From the notebook: Truth-convention tidbits
I was asked last night: Aren't most of the groups represented at the ongoing convention of truth groups in Greensboro dealing with long-term problems rather than the kind of single incident that Greensboro experienced on Nov. 3, 1979?
The short answer is yes, most of them are, but there are exceptions.
The representatives of the Moore's Ford Memorial Committee focus on the unsolved July 25, 1946, killings of four young African Americans by a group of 12 to 15 unmasked white men. The victims, one of whom had returned just months before from military service in the Pacific, were shot hundreds of times. The 1898 Wilmington Race Riot also was a one-time event that took place within a fairly compressed time frame. And one could argue that the events surrounding Hurricane Katrina in New Orleans were one-time, rather than systemic, abuses.

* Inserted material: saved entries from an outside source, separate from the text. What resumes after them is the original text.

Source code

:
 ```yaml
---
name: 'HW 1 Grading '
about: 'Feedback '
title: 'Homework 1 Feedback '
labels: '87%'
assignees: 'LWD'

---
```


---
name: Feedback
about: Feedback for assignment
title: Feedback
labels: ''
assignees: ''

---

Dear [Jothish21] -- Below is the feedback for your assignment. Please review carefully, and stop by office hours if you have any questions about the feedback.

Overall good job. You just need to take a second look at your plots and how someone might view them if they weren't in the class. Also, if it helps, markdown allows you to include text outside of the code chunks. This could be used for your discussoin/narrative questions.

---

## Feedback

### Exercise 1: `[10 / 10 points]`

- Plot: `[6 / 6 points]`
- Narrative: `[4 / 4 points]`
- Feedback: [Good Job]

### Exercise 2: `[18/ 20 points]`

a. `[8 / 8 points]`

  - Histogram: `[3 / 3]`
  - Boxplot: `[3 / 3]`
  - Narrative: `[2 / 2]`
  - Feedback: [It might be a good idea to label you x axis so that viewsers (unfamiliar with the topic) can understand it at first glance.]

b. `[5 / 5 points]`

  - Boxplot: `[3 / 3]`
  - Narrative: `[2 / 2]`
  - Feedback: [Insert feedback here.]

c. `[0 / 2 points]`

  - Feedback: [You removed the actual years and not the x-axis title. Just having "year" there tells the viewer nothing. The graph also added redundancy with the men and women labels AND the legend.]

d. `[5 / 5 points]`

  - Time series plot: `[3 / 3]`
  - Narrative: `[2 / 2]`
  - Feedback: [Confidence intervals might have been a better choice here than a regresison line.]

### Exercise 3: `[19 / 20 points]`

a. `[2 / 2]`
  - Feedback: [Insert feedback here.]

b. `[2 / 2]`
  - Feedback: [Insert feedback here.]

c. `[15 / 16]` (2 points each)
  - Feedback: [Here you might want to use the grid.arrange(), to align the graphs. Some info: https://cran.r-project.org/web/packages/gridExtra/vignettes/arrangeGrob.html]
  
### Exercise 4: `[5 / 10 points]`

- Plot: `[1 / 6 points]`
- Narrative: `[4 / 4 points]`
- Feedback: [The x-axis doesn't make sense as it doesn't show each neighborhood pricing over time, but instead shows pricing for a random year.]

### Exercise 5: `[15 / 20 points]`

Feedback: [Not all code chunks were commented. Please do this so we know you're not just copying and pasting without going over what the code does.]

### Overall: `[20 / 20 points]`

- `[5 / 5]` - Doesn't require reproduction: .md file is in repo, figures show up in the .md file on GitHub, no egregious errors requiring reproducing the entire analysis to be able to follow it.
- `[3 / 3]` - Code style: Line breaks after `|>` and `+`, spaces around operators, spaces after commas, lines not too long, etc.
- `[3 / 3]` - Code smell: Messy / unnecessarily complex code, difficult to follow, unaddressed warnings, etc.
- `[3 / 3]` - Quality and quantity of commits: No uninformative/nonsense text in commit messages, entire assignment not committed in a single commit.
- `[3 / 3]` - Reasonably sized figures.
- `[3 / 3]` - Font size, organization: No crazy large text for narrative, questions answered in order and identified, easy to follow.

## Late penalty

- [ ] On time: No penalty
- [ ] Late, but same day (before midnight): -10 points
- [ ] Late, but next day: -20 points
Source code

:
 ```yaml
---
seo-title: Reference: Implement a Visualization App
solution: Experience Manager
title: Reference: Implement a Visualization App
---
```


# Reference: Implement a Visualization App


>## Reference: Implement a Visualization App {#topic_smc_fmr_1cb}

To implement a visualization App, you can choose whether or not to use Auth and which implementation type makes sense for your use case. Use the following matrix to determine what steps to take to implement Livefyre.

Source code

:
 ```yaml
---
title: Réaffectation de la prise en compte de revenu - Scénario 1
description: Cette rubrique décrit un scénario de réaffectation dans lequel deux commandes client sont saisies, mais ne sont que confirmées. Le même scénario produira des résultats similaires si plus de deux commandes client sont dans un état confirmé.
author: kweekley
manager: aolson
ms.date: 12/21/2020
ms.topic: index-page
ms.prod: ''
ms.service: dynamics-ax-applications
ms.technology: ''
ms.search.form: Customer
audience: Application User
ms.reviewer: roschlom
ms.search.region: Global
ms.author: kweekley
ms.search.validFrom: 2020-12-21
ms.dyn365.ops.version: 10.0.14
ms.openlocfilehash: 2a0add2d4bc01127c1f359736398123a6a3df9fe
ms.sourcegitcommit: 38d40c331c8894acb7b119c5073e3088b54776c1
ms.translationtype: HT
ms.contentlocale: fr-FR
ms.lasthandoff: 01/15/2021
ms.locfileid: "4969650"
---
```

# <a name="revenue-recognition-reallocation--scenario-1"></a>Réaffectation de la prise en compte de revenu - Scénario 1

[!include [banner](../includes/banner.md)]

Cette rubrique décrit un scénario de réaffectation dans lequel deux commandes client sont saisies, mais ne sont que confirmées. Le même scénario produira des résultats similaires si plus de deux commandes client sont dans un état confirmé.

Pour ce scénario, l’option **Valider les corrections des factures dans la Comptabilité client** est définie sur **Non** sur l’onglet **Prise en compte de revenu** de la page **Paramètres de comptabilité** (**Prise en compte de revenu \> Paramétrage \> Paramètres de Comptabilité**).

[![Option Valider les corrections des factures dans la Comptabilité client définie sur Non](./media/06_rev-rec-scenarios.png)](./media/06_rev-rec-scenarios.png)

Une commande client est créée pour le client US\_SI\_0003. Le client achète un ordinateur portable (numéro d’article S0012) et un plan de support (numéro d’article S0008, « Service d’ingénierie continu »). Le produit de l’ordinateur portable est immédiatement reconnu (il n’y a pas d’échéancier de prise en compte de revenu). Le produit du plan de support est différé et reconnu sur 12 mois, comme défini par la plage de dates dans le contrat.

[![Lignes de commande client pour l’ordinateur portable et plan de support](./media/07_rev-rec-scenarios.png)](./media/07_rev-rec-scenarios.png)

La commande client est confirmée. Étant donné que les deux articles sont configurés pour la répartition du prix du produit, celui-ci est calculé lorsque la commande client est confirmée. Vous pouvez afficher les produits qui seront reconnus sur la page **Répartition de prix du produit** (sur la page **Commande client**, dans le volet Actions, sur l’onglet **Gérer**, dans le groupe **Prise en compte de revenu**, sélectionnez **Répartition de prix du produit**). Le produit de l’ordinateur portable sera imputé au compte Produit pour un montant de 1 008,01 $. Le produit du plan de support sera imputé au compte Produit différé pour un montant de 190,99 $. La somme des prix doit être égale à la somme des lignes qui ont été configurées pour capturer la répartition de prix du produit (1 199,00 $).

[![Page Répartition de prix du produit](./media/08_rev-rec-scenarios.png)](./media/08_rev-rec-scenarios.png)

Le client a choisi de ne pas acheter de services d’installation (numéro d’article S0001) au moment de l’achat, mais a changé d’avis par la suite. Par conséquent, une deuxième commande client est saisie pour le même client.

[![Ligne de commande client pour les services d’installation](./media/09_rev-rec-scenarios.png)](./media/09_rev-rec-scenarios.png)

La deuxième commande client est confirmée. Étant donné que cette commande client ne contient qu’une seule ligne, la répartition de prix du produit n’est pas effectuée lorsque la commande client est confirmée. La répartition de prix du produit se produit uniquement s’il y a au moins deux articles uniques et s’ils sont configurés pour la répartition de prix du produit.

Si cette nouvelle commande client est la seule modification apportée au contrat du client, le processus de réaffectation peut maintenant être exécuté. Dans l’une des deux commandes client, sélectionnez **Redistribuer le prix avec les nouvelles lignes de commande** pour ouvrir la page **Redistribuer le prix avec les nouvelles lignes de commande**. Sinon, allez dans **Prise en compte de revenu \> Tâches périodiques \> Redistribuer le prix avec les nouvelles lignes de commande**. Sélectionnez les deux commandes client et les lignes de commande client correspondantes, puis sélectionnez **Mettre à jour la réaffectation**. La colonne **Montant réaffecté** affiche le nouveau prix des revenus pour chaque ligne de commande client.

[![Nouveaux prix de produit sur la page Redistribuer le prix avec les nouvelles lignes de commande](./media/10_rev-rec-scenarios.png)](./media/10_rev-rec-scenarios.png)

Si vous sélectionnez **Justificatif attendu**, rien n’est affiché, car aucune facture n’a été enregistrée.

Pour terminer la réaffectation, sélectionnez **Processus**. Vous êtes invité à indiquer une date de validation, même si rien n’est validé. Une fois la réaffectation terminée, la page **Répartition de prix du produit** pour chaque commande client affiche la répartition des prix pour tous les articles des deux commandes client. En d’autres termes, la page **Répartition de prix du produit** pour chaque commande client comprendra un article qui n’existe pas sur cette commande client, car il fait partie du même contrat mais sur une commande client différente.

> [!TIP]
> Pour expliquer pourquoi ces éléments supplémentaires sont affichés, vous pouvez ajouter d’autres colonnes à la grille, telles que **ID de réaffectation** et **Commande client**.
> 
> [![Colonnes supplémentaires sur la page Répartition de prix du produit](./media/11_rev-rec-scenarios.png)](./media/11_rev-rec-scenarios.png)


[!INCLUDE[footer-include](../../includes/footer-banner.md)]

But to make that argument is to presume that these events took place in a vacuum. They did not -- not even the Greensboro shootings, as the Greensboro Truth and Reconciliation Commission's report makes clear.
Each event took place within a system of antidemocratic repression. Now, the drivers of that repression vary from one instance to the next in terms of their relative levels of influence, but the repression is a constant. By definition, then, class issues are also a constant -- one is either a repressor or a repressee, and money tends to be the demarcator. And in the U.S., class issues and racial issues, particularly in the South, often have been very difficult to tease apart, a fact that has contributed in many instances to the longevity of the repression by dividing the opposition to the oppressors.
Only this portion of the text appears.